- Cover for Volume 1
- Genre: Romance, drama, girls' love
- Author: Jeongussi
- Publisher: WEBTOON;
- English publisher: WEBTOON; TOKYOPOP;
- Original run: June 19, 2024
- Volumes: 1

= Unnie, I Like You! =

2024 yuri webtoon

Unnie, I Like You! is a girls' love manhwa created by Jeongussi. It follows Park Chanmi as she tries to reconnect with a university professor whom she fell in love with in past life. The series began publishing weekly on the Webtoon Originals platform in 2024.

==Plot==
Park Chanmi, a college student from a wealthy family, vividly remembers her past life in which she harbored deep feelings toward a beautiful woman named Hanbyeol. However, Hanbyeol's life was cut tragically short and Chanmi remains haunted by the lose even in the present day. This all changes when Chanmi discovers that Hanbyeol is now a university professor, though unlike Chanmi she does not remember her past life.
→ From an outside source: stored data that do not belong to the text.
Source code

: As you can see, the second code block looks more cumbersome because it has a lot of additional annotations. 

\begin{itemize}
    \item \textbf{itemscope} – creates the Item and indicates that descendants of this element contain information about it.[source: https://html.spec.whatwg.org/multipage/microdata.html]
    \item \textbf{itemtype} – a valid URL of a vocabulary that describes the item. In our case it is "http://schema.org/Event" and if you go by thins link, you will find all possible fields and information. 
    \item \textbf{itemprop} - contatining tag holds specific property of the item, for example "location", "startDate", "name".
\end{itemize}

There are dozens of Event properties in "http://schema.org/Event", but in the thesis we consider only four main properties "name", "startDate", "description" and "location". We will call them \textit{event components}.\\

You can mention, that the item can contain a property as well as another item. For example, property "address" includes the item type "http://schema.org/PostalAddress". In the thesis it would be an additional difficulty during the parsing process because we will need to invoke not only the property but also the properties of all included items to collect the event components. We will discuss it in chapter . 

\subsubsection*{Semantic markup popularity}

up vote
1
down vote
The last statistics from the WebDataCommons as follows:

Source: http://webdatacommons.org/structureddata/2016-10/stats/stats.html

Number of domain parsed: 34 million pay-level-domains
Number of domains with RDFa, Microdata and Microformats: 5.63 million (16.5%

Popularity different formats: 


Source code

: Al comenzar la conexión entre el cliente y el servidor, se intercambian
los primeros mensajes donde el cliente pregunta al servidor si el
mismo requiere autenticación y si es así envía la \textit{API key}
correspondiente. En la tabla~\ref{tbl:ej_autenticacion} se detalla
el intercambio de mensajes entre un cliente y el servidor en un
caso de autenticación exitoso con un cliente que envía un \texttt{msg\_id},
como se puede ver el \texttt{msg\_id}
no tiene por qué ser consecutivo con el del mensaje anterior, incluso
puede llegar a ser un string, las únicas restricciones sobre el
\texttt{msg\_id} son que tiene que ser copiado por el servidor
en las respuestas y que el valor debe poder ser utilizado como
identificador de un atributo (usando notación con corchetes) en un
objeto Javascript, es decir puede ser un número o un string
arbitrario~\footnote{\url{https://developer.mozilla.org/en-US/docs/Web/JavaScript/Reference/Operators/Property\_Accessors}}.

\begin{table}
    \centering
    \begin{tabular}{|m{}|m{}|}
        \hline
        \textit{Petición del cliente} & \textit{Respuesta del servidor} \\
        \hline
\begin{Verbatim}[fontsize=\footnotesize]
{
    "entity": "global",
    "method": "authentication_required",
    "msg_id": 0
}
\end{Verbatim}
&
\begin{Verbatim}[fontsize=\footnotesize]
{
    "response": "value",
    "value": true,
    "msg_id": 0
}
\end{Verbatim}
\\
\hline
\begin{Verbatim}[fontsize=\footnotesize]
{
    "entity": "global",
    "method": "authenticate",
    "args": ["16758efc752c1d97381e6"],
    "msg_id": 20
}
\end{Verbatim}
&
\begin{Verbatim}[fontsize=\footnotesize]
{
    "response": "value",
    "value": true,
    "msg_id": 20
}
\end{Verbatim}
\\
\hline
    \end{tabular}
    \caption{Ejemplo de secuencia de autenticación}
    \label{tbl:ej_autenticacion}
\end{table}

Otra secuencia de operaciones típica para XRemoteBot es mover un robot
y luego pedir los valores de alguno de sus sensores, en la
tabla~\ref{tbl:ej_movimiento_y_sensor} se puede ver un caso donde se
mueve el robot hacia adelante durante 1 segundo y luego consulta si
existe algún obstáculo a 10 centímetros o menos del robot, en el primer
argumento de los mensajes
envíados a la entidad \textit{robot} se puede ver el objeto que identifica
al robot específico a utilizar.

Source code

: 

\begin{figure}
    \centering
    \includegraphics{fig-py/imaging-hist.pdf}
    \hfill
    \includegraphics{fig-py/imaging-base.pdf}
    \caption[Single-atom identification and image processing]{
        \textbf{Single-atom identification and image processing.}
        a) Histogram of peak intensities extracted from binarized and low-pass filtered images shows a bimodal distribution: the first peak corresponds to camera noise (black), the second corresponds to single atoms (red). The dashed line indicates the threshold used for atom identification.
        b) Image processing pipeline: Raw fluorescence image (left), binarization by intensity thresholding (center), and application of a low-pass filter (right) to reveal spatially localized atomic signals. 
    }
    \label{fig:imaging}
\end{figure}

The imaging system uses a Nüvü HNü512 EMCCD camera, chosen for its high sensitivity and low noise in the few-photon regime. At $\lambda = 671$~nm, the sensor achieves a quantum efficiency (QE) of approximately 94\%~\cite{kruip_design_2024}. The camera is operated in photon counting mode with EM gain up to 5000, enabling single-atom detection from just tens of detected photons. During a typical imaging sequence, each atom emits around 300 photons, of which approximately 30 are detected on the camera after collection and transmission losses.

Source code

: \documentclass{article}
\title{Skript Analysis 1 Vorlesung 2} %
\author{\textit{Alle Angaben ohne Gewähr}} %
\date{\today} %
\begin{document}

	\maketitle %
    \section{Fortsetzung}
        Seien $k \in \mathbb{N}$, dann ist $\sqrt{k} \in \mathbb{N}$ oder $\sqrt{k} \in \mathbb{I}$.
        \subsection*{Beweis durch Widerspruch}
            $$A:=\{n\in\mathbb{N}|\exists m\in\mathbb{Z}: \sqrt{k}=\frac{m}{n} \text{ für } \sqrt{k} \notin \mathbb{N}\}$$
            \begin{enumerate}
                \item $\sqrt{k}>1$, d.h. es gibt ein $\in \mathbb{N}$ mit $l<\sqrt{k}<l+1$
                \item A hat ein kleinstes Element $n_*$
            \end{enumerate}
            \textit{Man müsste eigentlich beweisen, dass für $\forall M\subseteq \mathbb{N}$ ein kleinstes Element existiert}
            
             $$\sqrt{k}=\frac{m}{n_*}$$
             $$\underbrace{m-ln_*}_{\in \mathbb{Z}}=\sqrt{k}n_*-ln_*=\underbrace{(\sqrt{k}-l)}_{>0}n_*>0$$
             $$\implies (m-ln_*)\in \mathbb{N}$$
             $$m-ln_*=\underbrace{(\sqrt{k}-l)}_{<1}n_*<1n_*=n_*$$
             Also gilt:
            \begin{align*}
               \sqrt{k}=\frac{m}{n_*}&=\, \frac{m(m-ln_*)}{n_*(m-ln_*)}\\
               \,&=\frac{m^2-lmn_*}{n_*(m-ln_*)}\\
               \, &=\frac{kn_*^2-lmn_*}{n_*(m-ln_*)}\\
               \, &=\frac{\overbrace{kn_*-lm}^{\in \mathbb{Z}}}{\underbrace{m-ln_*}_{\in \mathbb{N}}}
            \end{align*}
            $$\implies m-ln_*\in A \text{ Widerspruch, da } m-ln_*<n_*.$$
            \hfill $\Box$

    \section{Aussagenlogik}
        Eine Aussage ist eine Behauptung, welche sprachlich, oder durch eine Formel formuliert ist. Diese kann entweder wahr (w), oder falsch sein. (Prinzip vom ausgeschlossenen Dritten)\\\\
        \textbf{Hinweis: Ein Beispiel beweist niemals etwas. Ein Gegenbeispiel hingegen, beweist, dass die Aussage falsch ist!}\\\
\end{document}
Undeterred, Chanmi begins to presume the professor in hopes that she can protect her from any tragedy she couldn't previously.

==Publication==
Unnie, I Like You! is created by Jeongussi, who first self-published the series on the Webtoon Canvas platform from 2021 to 2023. On August 28, 2023, Jeongussi announced that the series would be moving to the Webtoon Originals platform, where it began being serialized weekly from June 19, 2024.

On November 5, 2025, Tokyopop's editor-in-chief Lena Atanassova announced during an interview with Comics Beat that Tokyopop would be publishing print volumes of the series under its LoveLove imprint.

| No. | Release date | ISBN |
|---|---|---|
| 1 | October 6, 2026 | 9781427887979 |

==Reception==
In 2021, Unnie, I Like You! was nominated from a WEBTOON CANVAS Award in the Star of 2021 category.

Anime News Network praised the series, giving it an overall 4 out of 5 and noting that "What makes Unnie, I Like You! endearing is its light, flowy art style that matches its similarly- minded plot."